Уголки губ у нее дрогнули, и Кэл снова напрягся. Как хочется ощутить их прикосновение!
- Ты у меня первый.
- Вот и хорошо.
- Все, готово.
- Ты забыла поцеловать, чтобы все поскорее прошло! - Когда он был маленький, так делала мама; наверное, так делают все матери во все времена. Либби тихо засмеялась, и сердце у него словно ухнуло в пропасть.
- Вот тебе - за то, что был таким смелым. - Она наклонилась и прижалась губами к месту над повязкой.
- Все равно болит. - Он взял ее за руку, не дав отойти. - Может, еще разок?
- Пойду принесу аспирин. - Ее рука обмякла. Она могла бы отступить, когда он встал, но что-то в его глазах подсказало ей, что делать этого не стоит. - Калеб…
- Со мной ты волнуешься… - Он провел пальцем по ее ладони. - Это очень возбуждает.
- Я не пытаюсь тебя возбуждать.
- А тебе и пытаться не надо. - Кэл снова удивился. Как она взволнована! Взволнована, но не испугана. Если бы он почувствовал, что она его боится, он бы сразу остановился. Он поднес ее руку к губам и перевернул ладонью вверх. - У тебя замечательные руки, Либби. Мягкие, нежные. - В глазах у нее отражались смешанные чувства: смущение, замешательство, желание. Обрадованный последним, он притянул ее к себе.
- Остановись. - Либби испугалась, так неубедительно прозвучал ее голос. - Я же тебе сказала, я… - Он прижался губами к ее виску, и колени у нее сделались ватными. - Я не собираюсь ложиться с тобой в постель.
Что- то тихо шепча, словно утешая ее, он провел рукой вдоль ее позвоночника, прижал к себе и вдруг удивился возникшему чувству -оказывается, ему давно хочется именно этого!
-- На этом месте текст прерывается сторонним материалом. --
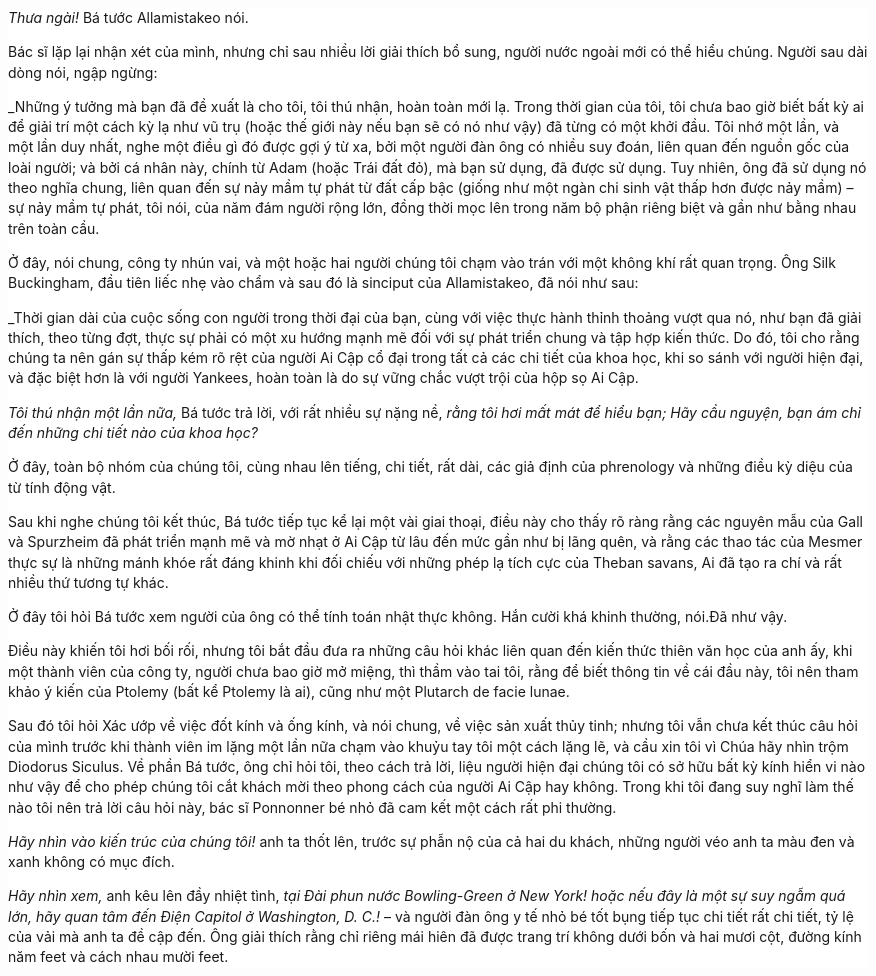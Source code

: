 _Thưa ngài!_ Bá tước Allamistakeo nói.

Bác sĩ lặp lại nhận xét của mình, nhưng chỉ sau nhiều lời giải thích bổ sung, người nước ngoài mới có thể hiểu chúng. Người sau dài dòng nói, ngập ngừng:

_Những ý tưởng mà bạn đã đề xuất là cho tôi, tôi thú nhận, hoàn toàn mới lạ. Trong thời gian của tôi, tôi chưa bao giờ biết bất kỳ ai để giải trí một cách kỳ lạ như vũ trụ (hoặc thế giới này nếu bạn sẽ có nó như vậy) đã từng có một khởi đầu. Tôi nhớ một lần, và một lần duy nhất, nghe một điều gì đó được gợi ý từ xa, bởi một người đàn ông có nhiều suy đoán, liên quan đến nguồn gốc của loài người; và bởi cá nhân này, chính từ Adam (hoặc Trái đất đỏ), mà bạn sử dụng, đã được sử dụng. Tuy nhiên, ông đã sử dụng nó theo nghĩa chung, liên quan đến sự nảy mầm tự phát từ đất cấp bậc (giống như một ngàn chi sinh vật thấp hơn được nảy mầm) – sự nảy mầm tự phát, tôi nói, của năm đám người rộng lớn, đồng thời mọc lên trong năm bộ phận riêng biệt và gần như bằng nhau trên toàn cầu.

Ở đây, nói chung, công ty nhún vai, và một hoặc hai người chúng tôi chạm vào trán với một không khí rất quan trọng. Ông Silk Buckingham, đầu tiên liếc nhẹ vào chẩm và sau đó là sinciput của Allamistakeo, đã nói như sau:

_Thời gian dài của cuộc sống con người trong thời đại của bạn, cùng với việc thực hành thỉnh thoảng vượt qua nó, như bạn đã giải thích, theo từng đợt, thực sự phải có một xu hướng mạnh mẽ đối với sự phát triển chung và tập hợp kiến thức. Do đó, tôi cho rằng chúng ta nên gán sự thấp kém rõ rệt của người Ai Cập cổ đại trong tất cả các chi tiết của khoa học, khi so sánh với người hiện đại, và đặc biệt hơn là với người Yankees, hoàn toàn là do sự vững chắc vượt trội của hộp sọ Ai Cập.

_Tôi thú nhận một lần nữa,_ Bá tước trả lời, với rất nhiều sự nặng nề, _rằng tôi hơi mất mát để hiểu bạn; Hãy cầu nguyện, bạn ám chỉ đến những chi tiết nào của khoa học?_

Ở đây, toàn bộ nhóm của chúng tôi, cùng nhau lên tiếng, chi tiết, rất dài, các giả định của phrenology và những điều kỳ diệu của từ tính động vật.

Sau khi nghe chúng tôi kết thúc, Bá tước tiếp tục kể lại một vài giai thoại, điều này cho thấy rõ ràng rằng các nguyên mẫu của Gall và Spurzheim đã phát triển mạnh mẽ và mờ nhạt ở Ai Cập từ lâu đến mức gần như bị lãng quên, và rằng các thao tác của Mesmer thực sự là những mánh khóe rất đáng khinh khi đối chiếu với những phép lạ tích cực của Theban savans, Ai đã tạo ra chí và rất nhiều thứ tương tự khác.

Ở đây tôi hỏi Bá tước xem người của ông có thể tính toán nhật thực không. Hắn cười khá khinh thường, nói.Đã như vậy.

Điều này khiến tôi hơi bối rối, nhưng tôi bắt đầu đưa ra những câu hỏi khác liên quan đến kiến thức thiên văn học của anh ấy, khi một thành viên của công ty, người chưa bao giờ mở miệng, thì thầm vào tai tôi, rằng để biết thông tin về cái đầu này, tôi nên tham khảo ý kiến của Ptolemy (bất kể Ptolemy là ai), cũng như một Plutarch de facie lunae.

Sau đó tôi hỏi Xác ướp về việc đốt kính và ống kính, và nói chung, về việc sản xuất thủy tinh; nhưng tôi vẫn chưa kết thúc câu hỏi của mình trước khi thành viên im lặng một lần nữa chạm vào khuỷu tay tôi một cách lặng lẽ, và cầu xin tôi vì Chúa hãy nhìn trộm Diodorus Siculus. Về phần Bá tước, ông chỉ hỏi tôi, theo cách trả lời, liệu người hiện đại chúng tôi có sở hữu bất kỳ kính hiển vi nào như vậy để cho phép chúng tôi cắt khách mời theo phong cách của người Ai Cập hay không. Trong khi tôi đang suy nghĩ làm thế nào tôi nên trả lời câu hỏi này, bác sĩ Ponnonner bé nhỏ đã cam kết một cách rất phi thường.

_Hãy nhìn vào kiến trúc của chúng tôi!_ anh ta thốt lên, trước sự phẫn nộ của cả hai du khách, những người véo anh ta màu đen và xanh không có mục đích.

_Hãy nhìn xem,_ anh kêu lên đầy nhiệt tình, _tại Đài phun nước Bowling-Green ở New York! hoặc nếu đây là một sự suy ngẫm quá lớn, hãy quan tâm đến Điện Capitol ở Washington, D. C.!_ – và người đàn ông y tế nhỏ bé tốt bụng tiếp tục chi tiết rất chi tiết, tỷ lệ của vải mà anh ta đề cập đến. Ông giải thích rằng chỉ riêng mái hiên đã được trang trí không dưới bốn và hai mươi cột, đường kính năm feet và cách nhau mười feet.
Ее голова оказалась у него на плече, как будто они приготовились танцевать. Жаль, что сейчас нет музыки - они бы станцевали медленный танец… Кэл улыбнулся. Ни одна его подруга не любила танцев. Правда, ему и самому не очень-то прежде хотелось танцевать.
- Расслабься, - прошептал он, гладя ее затылок. - Я не собираюсь заниматься с тобой любовью. Я всего лишь хочу тебя поцеловать.
От страха Либби словно одеревенела.
- Нет, я не…
Он охватил пальцами ее затылок. Позже, когда к Либби вернулась способность соображать, она уверяла себя: наверное, он нечаянно сдавил какой-нибудь нерв, какую-нибудь тайную точку. Ее захлестнуло невыразимое удовольствие, и голова покорно откинулась назад. С жадностью, удивившей его самого, он прильнул к ее губам.